Determine the count of lines in the following entries that contain the string "значений". Write only the number.

*Data items*:
::::::::

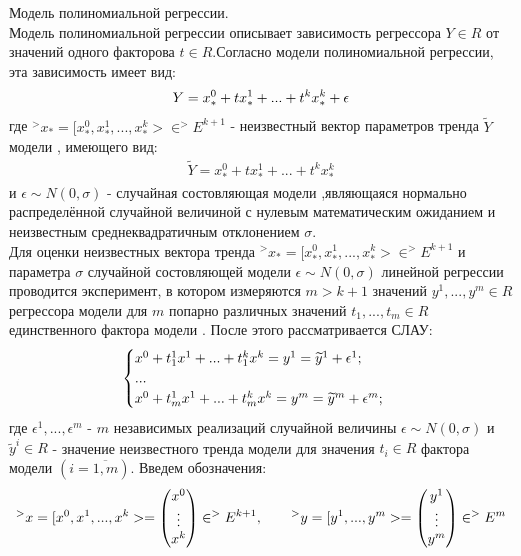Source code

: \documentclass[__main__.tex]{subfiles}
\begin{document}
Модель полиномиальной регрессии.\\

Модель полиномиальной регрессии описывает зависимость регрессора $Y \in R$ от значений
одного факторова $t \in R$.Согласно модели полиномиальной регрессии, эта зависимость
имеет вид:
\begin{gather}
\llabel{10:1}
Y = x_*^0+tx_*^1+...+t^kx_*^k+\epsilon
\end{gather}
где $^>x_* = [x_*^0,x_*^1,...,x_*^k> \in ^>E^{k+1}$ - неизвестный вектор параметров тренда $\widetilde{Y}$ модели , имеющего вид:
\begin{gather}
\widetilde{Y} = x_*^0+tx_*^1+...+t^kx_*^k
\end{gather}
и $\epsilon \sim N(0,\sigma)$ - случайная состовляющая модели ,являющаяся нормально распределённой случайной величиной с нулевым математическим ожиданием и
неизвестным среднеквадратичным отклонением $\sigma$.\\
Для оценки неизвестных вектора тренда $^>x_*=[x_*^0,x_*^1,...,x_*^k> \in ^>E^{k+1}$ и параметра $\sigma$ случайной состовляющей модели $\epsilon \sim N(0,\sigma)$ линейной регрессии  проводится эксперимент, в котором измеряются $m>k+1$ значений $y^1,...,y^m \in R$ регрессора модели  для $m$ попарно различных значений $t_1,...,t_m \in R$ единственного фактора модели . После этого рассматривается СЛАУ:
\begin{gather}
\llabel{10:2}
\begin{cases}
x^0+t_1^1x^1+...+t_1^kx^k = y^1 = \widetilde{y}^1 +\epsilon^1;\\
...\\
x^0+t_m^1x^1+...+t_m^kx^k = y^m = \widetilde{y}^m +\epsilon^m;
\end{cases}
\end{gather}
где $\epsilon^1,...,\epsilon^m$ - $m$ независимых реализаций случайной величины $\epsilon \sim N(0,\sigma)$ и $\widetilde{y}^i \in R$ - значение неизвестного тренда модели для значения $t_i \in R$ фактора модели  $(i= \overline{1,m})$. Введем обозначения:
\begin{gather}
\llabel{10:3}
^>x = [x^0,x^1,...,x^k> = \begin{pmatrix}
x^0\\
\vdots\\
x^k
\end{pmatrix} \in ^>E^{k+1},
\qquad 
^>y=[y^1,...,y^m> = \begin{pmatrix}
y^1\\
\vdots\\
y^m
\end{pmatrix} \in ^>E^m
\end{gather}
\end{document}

::::::::

*SOLVED PROBLEM*: 2